The company announced the hack Sept. 9.
- Lookalike sites
Hackers who gained entry to Anthem and Premera BlueCross BlueShield computer systems last year reportedly directed phishing emails at company employees. The emails directed the employees to visit webpages that appeared to be legitimate Anthem or Premera sites.
But they were lookalike sites, according to articles posted by consulting firm ThreatConnect and cybersecurity writer Brian Krebs. One was prennera.com (instead of the legitimate premera.com) and the other we11point.com (instead of wellpoint.com, reflecting the corporate name that Anthem then used).

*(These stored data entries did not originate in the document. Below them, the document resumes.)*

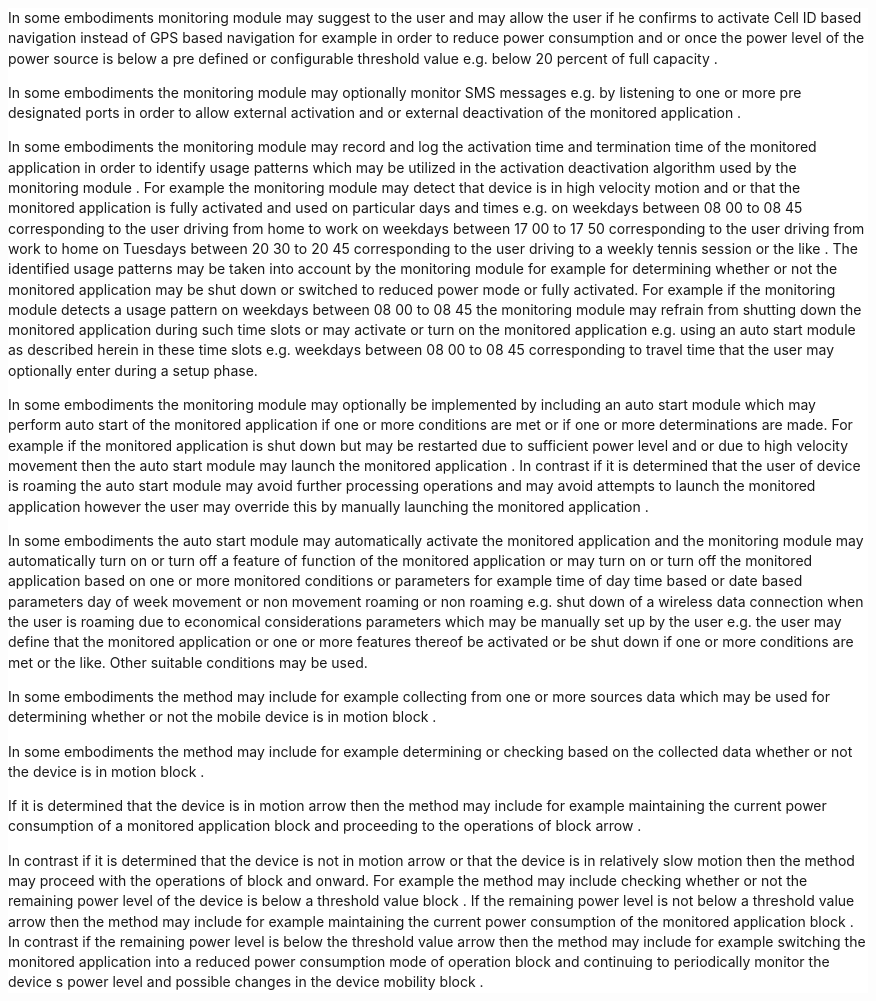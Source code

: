 In some embodiments monitoring module may suggest to the user and may allow the user if he confirms to activate Cell ID based navigation instead of GPS based navigation for example in order to reduce power consumption and or once the power level of the power source is below a pre defined or configurable threshold value e.g. below 20 percent of full capacity .

In some embodiments the monitoring module may optionally monitor SMS messages e.g. by listening to one or more pre designated ports in order to allow external activation and or external deactivation of the monitored application .

In some embodiments the monitoring module may record and log the activation time and termination time of the monitored application in order to identify usage patterns which may be utilized in the activation deactivation algorithm used by the monitoring module . For example the monitoring module may detect that device is in high velocity motion and or that the monitored application is fully activated and used on particular days and times e.g. on weekdays between 08 00 to 08 45 corresponding to the user driving from home to work on weekdays between 17 00 to 17 50 corresponding to the user driving from work to home on Tuesdays between 20 30 to 20 45 corresponding to the user driving to a weekly tennis session or the like . The identified usage patterns may be taken into account by the monitoring module for example for determining whether or not the monitored application may be shut down or switched to reduced power mode or fully activated. For example if the monitoring module detects a usage pattern on weekdays between 08 00 to 08 45 the monitoring module may refrain from shutting down the monitored application during such time slots or may activate or turn on the monitored application e.g. using an auto start module as described herein in these time slots e.g. weekdays between 08 00 to 08 45 corresponding to travel time that the user may optionally enter during a setup phase.

In some embodiments the monitoring module may optionally be implemented by including an auto start module which may perform auto start of the monitored application if one or more conditions are met or if one or more determinations are made. For example if the monitored application is shut down but may be restarted due to sufficient power level and or due to high velocity movement then the auto start module may launch the monitored application . In contrast if it is determined that the user of device is roaming the auto start module may avoid further processing operations and may avoid attempts to launch the monitored application however the user may override this by manually launching the monitored application .

In some embodiments the auto start module may automatically activate the monitored application and the monitoring module may automatically turn on or turn off a feature of function of the monitored application or may turn on or turn off the monitored application based on one or more monitored conditions or parameters for example time of day time based or date based parameters day of week movement or non movement roaming or non roaming e.g. shut down of a wireless data connection when the user is roaming due to economical considerations parameters which may be manually set up by the user e.g. the user may define that the monitored application or one or more features thereof be activated or be shut down if one or more conditions are met or the like. Other suitable conditions may be used.

In some embodiments the method may include for example collecting from one or more sources data which may be used for determining whether or not the mobile device is in motion block .

In some embodiments the method may include for example determining or checking based on the collected data whether or not the device is in motion block .

If it is determined that the device is in motion arrow then the method may include for example maintaining the current power consumption of a monitored application block and proceeding to the operations of block arrow .

In contrast if it is determined that the device is not in motion arrow or that the device is in relatively slow motion then the method may proceed with the operations of block and onward. For example the method may include checking whether or not the remaining power level of the device is below a threshold value block . If the remaining power level is not below a threshold value arrow then the method may include for example maintaining the current power consumption of the monitored application block . In contrast if the remaining power level is below the threshold value arrow then the method may include for example switching the monitored application into a reduced power consumption mode of operation block and continuing to periodically monitor the device s power level and possible changes in the device mobility block .
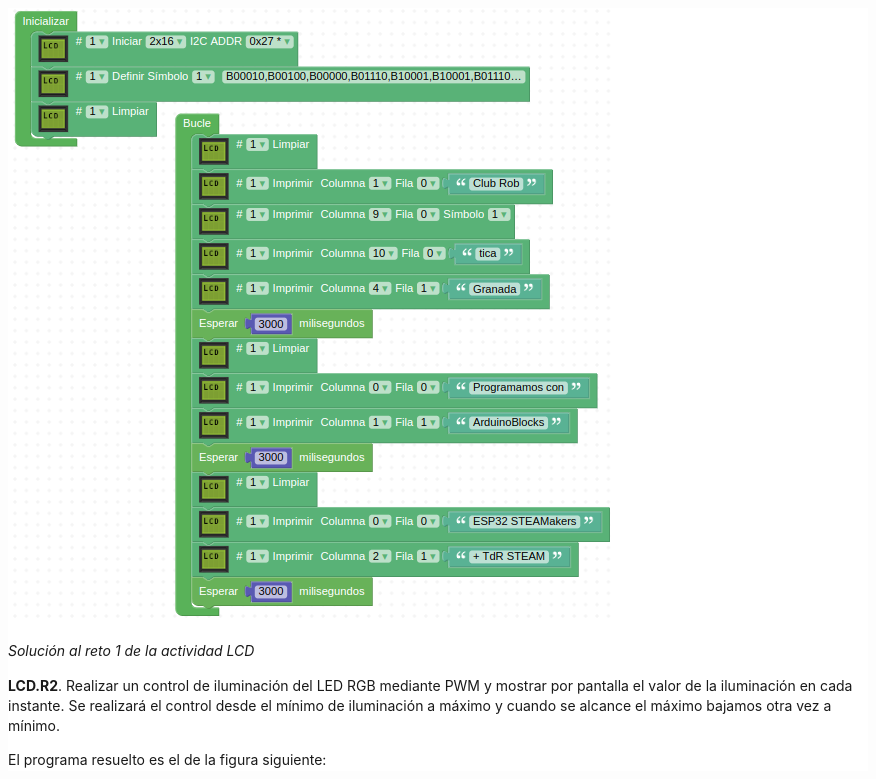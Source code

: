 ![Solución al reto 1 de la actividad LCD](../img/img/LCD1602/LCD_R1.png)

*Solución al reto 1 de la actividad LCD*

</center>

**LCD.R2**. Realizar un control de iluminación del LED RGB mediante PWM y mostrar por pantalla el valor de la iluminación en cada instante. Se realizará el control desde el mínimo de iluminación a máximo y cuando se alcance el máximo bajamos otra vez a mínimo.

El programa resuelto es el de la figura siguiente:

<center>
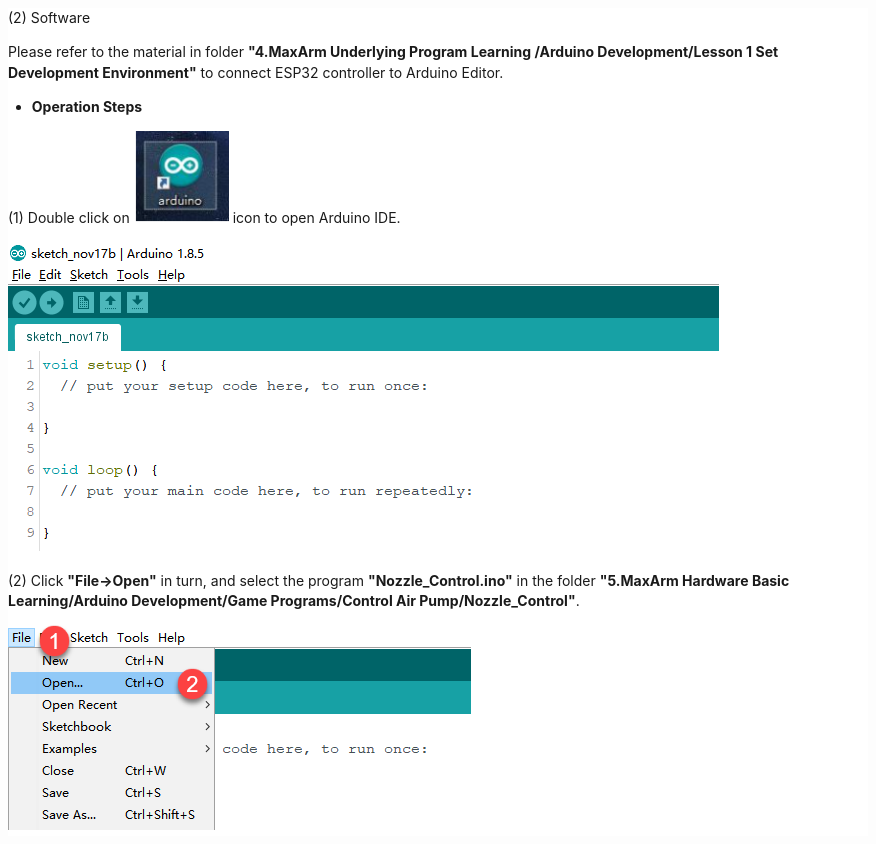 (2) Software

Please refer to the material in folder **"4.MaxArm Underlying Program Learning /Arduino Development/Lesson 1 Set Development Environment"** to connect ESP32 controller to Arduino Editor.

* **Operation Steps**

(1) Double click on <img src="../_static/media/chapter_5/section_1/15/media/image5.png" /> icon to open Arduino IDE.

<img src="../_static/media/chapter_5/section_1/15/media/image6.png" class="common_img" />

(2) Click **"File->Open"** in turn, and select the program **"Nozzle_Control.ino"** in the folder **"5.MaxArm Hardware Basic Learning/Arduino Development/Game Programs/Control Air Pump/Nozzle_Control"**.

<img src="../_static/media/chapter_5/section_1/15/media/image7.png" class="common_img" />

Employees who visited the illegitimate sites without realizing they’d been duped then likely aided the hackers by typing in passwords or downloading malicious software.
The use of lookalike sites to swipe passwords and otherwise violate people’s privacy is certainly not uncommon.
The Democrat and Chronicle identified a similar lookalike website for Excellus, but the company said it had nothing to do with its woes.
- The site in question, Excellusbsbc.com (the “bs” and “bc” are transposed from the real web address), was registered anonymously about six weeks before the company was first hacked, online records show. The site apparently was hosted on a server in Germany.
The website is still active but now houses a collection of advertising links. Asked about the Excellus domain name, Krebs told the Democrat and Chronicle that, “While on the surface, this looks like some aspects of it may fit the M.O. of previous attacks, it’s really inconclusive and there are quite a few loose ends here that I can’t reconcile.”
Excellus spokesman Jim Redmond was more emphatic, saying, “No, it was not used as part of a scheme to gain entry to Excellus’ IT systems.”
- At least 12 lawsuits have been filed accusing Excellus and Lifetime HealthCare of negligently allowing hackers to access sensitive data on the company’s computer servers.
- Some people claim they already have been victims of credit-card fraud or identity theft as a result of criminal misuse of data taken from Excellus. The company said it has no evidence this has occurred.
- Excellus has provided relatively few details about the break-in of its computer system, which allowed hackers access to customers’ and vendors’ sensitive personal data for as long as 17 months.
- It remains to be determined which of the 10.5 million parties whose data was compromised can be included in the class-action legal action now taking shape in federal court.